## Problem statement
Every record must be output verbatim in the reply.

## Exercise materials

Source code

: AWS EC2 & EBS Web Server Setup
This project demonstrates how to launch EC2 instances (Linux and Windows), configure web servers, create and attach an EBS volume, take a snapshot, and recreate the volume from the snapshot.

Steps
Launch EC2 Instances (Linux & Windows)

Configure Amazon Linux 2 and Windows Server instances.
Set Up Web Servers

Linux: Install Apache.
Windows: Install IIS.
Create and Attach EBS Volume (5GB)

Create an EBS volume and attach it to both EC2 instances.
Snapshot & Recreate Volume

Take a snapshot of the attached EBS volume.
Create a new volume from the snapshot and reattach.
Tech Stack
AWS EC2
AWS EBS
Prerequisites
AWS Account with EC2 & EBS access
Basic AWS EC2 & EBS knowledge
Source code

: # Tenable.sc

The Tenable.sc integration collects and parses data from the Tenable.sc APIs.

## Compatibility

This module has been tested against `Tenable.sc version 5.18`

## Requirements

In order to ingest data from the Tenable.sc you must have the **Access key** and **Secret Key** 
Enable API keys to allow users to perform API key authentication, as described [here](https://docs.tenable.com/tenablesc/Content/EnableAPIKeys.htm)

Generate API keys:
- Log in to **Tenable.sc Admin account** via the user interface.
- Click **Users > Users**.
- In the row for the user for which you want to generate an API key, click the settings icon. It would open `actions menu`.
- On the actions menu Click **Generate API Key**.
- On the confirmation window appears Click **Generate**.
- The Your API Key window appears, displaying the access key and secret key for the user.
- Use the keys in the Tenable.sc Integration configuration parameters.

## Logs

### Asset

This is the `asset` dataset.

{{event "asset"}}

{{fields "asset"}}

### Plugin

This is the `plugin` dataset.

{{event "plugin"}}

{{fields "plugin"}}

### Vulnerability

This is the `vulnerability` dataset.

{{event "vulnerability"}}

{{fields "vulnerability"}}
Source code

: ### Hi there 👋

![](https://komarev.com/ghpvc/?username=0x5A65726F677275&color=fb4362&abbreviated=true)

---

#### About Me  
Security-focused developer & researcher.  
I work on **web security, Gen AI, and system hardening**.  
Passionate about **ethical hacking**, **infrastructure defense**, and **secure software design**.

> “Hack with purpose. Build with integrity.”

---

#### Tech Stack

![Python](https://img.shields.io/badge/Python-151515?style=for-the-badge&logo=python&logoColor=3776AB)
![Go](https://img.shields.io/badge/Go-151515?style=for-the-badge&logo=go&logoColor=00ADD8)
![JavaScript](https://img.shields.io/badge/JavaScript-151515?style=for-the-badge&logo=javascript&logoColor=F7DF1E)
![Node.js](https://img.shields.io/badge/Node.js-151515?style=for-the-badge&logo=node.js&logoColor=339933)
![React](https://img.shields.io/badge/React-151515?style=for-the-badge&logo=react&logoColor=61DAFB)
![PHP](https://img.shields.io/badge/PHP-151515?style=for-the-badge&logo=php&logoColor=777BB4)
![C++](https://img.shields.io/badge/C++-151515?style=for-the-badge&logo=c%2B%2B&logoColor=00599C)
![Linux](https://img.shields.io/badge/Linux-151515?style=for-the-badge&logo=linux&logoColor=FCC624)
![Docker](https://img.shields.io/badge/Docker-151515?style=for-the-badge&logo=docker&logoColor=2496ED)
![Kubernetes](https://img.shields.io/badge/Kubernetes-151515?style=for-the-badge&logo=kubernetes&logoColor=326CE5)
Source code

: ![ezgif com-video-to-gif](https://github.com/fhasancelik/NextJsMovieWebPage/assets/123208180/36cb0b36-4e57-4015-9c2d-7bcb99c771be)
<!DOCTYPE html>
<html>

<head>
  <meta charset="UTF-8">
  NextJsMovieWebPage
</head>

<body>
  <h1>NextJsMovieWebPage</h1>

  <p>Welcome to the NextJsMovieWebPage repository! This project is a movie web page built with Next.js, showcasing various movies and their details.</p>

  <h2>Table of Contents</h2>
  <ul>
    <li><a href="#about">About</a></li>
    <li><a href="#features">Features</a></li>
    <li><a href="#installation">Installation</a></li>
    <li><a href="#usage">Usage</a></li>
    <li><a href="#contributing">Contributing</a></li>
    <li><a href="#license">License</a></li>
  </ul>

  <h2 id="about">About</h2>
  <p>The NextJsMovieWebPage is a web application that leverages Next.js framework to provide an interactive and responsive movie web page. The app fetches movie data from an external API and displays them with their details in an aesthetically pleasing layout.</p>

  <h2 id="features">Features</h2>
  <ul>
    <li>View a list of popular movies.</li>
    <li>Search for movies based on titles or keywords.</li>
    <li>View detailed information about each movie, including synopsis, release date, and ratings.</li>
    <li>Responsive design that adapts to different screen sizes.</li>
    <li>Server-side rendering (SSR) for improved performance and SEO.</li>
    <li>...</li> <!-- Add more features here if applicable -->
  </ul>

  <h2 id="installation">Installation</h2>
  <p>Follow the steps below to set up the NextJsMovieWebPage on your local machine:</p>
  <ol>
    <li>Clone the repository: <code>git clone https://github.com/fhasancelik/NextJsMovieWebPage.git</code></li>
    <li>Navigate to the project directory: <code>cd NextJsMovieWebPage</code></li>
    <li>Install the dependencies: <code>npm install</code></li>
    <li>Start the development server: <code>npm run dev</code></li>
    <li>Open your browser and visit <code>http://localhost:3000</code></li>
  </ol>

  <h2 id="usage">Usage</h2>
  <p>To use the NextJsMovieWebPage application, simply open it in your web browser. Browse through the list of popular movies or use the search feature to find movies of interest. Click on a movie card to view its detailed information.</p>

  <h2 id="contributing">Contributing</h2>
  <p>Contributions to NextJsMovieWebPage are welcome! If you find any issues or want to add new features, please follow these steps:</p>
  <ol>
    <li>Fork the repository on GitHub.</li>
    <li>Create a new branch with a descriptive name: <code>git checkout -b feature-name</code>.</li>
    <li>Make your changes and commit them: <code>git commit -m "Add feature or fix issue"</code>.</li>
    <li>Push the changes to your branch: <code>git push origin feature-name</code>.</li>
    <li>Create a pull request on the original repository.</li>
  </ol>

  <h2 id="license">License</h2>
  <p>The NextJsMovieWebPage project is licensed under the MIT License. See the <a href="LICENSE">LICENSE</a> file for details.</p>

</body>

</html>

## Expected output
Source code

: AWS EC2 & EBS Web Server Setup
This project demonstrates how to launch EC2 instances (Linux and Windows), configure web servers, create and attach an EBS volume, take a snapshot, and recreate the volume from the snapshot.

Steps
Launch EC2 Instances (Linux & Windows)

Configure Amazon Linux 2 and Windows Server instances.
Set Up Web Servers

Linux: Install Apache.
Windows: Install IIS.
Create and Attach EBS Volume (5GB)

Create an EBS volume and attach it to both EC2 instances.
Snapshot & Recreate Volume

Take a snapshot of the attached EBS volume.
Create a new volume from the snapshot and reattach.
Tech Stack
AWS EC2
AWS EBS
Prerequisites
AWS Account with EC2 & EBS access
Basic AWS EC2 & EBS knowledge
Source code

: # Tenable.sc

The Tenable.sc integration collects and parses data from the Tenable.sc APIs.

## Compatibility

This module has been tested against `Tenable.sc version 5.18`

## Requirements

In order to ingest data from the Tenable.sc you must have the **Access key** and **Secret Key** 
Enable API keys to allow users to perform API key authentication, as described [here](https://docs.tenable.com/tenablesc/Content/EnableAPIKeys.htm)

Generate API keys:
- Log in to **Tenable.sc Admin account** via the user interface.
- Click **Users > Users**.
- In the row for the user for which you want to generate an API key, click the settings icon. It would open `actions menu`.
- On the actions menu Click **Generate API Key**.
- On the confirmation window appears Click **Generate**.
- The Your API Key window appears, displaying the access key and secret key for the user.
- Use the keys in the Tenable.sc Integration configuration parameters.

## Logs

### Asset

This is the `asset` dataset.

{{event "asset"}}

{{fields "asset"}}

### Plugin

This is the `plugin` dataset.

{{event "plugin"}}

{{fields "plugin"}}

### Vulnerability

This is the `vulnerability` dataset.

{{event "vulnerability"}}

{{fields "vulnerability"}}
Source code

: ### Hi there 👋

![](https://komarev.com/ghpvc/?username=0x5A65726F677275&color=fb4362&abbreviated=true)

---

#### About Me  
Security-focused developer & researcher.  
I work on **web security, Gen AI, and system hardening**.  
Passionate about **ethical hacking**, **infrastructure defense**, and **secure software design**.

> “Hack with purpose. Build with integrity.”

---

#### Tech Stack

![Python](https://img.shields.io/badge/Python-151515?style=for-the-badge&logo=python&logoColor=3776AB)
![Go](https://img.shields.io/badge/Go-151515?style=for-the-badge&logo=go&logoColor=00ADD8)
![JavaScript](https://img.shields.io/badge/JavaScript-151515?style=for-the-badge&logo=javascript&logoColor=F7DF1E)
![Node.js](https://img.shields.io/badge/Node.js-151515?style=for-the-badge&logo=node.js&logoColor=339933)
![React](https://img.shields.io/badge/React-151515?style=for-the-badge&logo=react&logoColor=61DAFB)
![PHP](https://img.shields.io/badge/PHP-151515?style=for-the-badge&logo=php&logoColor=777BB4)
![C++](https://img.shields.io/badge/C++-151515?style=for-the-badge&logo=c%2B%2B&logoColor=00599C)
![Linux](https://img.shields.io/badge/Linux-151515?style=for-the-badge&logo=linux&logoColor=FCC624)
![Docker](https://img.shields.io/badge/Docker-151515?style=for-the-badge&logo=docker&logoColor=2496ED)
![Kubernetes](https://img.shields.io/badge/Kubernetes-151515?style=for-the-badge&logo=kubernetes&logoColor=326CE5)
Source code

: ![ezgif com-video-to-gif](https://github.com/fhasancelik/NextJsMovieWebPage/assets/123208180/36cb0b36-4e57-4015-9c2d-7bcb99c771be)
<!DOCTYPE html>
<html>

<head>
  <meta charset="UTF-8">
  NextJsMovieWebPage
</head>

<body>
  <h1>NextJsMovieWebPage</h1>

  <p>Welcome to the NextJsMovieWebPage repository! This project is a movie web page built with Next.js, showcasing various movies and their details.</p>

  <h2>Table of Contents</h2>
  <ul>
    <li><a href="#about">About</a></li>
    <li><a href="#features">Features</a></li>
    <li><a href="#installation">Installation</a></li>
    <li><a href="#usage">Usage</a></li>
    <li><a href="#contributing">Contributing</a></li>
    <li><a href="#license">License</a></li>
  </ul>

  <h2 id="about">About</h2>
  <p>The NextJsMovieWebPage is a web application that leverages Next.js framework to provide an interactive and responsive movie web page. The app fetches movie data from an external API and displays them with their details in an aesthetically pleasing layout.</p>

  <h2 id="features">Features</h2>
  <ul>
    <li>View a list of popular movies.</li>
    <li>Search for movies based on titles or keywords.</li>
    <li>View detailed information about each movie, including synopsis, release date, and ratings.</li>
    <li>Responsive design that adapts to different screen sizes.</li>
    <li>Server-side rendering (SSR) for improved performance and SEO.</li>
    <li>...</li> <!-- Add more features here if applicable -->
  </ul>

  <h2 id="installation">Installation</h2>
  <p>Follow the steps below to set up the NextJsMovieWebPage on your local machine:</p>
  <ol>
    <li>Clone the repository: <code>git clone https://github.com/fhasancelik/NextJsMovieWebPage.git</code></li>
    <li>Navigate to the project directory: <code>cd NextJsMovieWebPage</code></li>
    <li>Install the dependencies: <code>npm install</code></li>
    <li>Start the development server: <code>npm run dev</code></li>
    <li>Open your browser and visit <code>http://localhost:3000</code></li>
  </ol>

  <h2 id="usage">Usage</h2>
  <p>To use the NextJsMovieWebPage application, simply open it in your web browser. Browse through the list of popular movies or use the search feature to find movies of interest. Click on a movie card to view its detailed information.</p>

  <h2 id="contributing">Contributing</h2>
  <p>Contributions to NextJsMovieWebPage are welcome! If you find any issues or want to add new features, please follow these steps:</p>
  <ol>
    <li>Fork the repository on GitHub.</li>
    <li>Create a new branch with a descriptive name: <code>git checkout -b feature-name</code>.</li>
    <li>Make your changes and commit them: <code>git commit -m "Add feature or fix issue"</code>.</li>
    <li>Push the changes to your branch: <code>git push origin feature-name</code>.</li>
    <li>Create a pull request on the original repository.</li>
  </ol>

  <h2 id="license">License</h2>
  <p>The NextJsMovieWebPage project is licensed under the MIT License. See the <a href="LICENSE">LICENSE</a> file for details.</p>

</body>

</html>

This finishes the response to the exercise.